*WHAT YOU HAVE TO DO*.
Every line below containing the word "Engineering" should be found and copied.

[Collected data]
▼

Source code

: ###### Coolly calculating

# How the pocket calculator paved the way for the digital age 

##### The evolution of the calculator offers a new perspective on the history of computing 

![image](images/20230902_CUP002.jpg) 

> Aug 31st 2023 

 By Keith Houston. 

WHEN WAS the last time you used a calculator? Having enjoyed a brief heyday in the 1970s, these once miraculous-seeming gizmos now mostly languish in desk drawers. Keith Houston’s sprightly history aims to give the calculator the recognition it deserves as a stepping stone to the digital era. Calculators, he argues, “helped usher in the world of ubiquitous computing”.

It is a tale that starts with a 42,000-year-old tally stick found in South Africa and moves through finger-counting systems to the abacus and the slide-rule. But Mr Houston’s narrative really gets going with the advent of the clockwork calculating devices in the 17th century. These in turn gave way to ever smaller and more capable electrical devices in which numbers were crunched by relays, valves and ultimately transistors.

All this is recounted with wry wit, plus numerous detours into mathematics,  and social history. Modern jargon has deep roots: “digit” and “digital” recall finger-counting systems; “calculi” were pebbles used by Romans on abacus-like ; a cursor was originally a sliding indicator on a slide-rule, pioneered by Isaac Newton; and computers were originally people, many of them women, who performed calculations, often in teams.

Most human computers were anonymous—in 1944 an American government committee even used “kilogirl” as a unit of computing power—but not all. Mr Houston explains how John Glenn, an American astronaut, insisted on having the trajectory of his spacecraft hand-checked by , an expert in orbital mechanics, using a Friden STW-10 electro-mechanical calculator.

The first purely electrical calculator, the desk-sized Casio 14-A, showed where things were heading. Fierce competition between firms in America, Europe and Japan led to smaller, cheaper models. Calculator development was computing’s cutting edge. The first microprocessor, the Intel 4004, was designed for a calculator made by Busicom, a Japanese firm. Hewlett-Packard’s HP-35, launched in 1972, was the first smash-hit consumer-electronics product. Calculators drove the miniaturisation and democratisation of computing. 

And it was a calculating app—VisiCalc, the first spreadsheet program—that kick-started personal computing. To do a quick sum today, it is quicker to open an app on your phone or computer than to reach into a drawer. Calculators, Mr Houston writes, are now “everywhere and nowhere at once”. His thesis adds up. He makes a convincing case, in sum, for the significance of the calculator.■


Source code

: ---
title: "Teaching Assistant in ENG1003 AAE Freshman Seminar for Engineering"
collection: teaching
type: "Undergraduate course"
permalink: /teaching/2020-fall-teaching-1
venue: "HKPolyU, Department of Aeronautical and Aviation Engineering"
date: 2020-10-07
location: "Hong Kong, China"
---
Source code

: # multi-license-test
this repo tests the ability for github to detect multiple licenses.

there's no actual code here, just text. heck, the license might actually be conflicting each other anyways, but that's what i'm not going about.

▲

*REPLY*.
title: "Teaching Assistant in ENG1003 AAE Freshman Seminar for Engineering"
venue: "HKPolyU, Department of Aeronautical and Aviation Engineering"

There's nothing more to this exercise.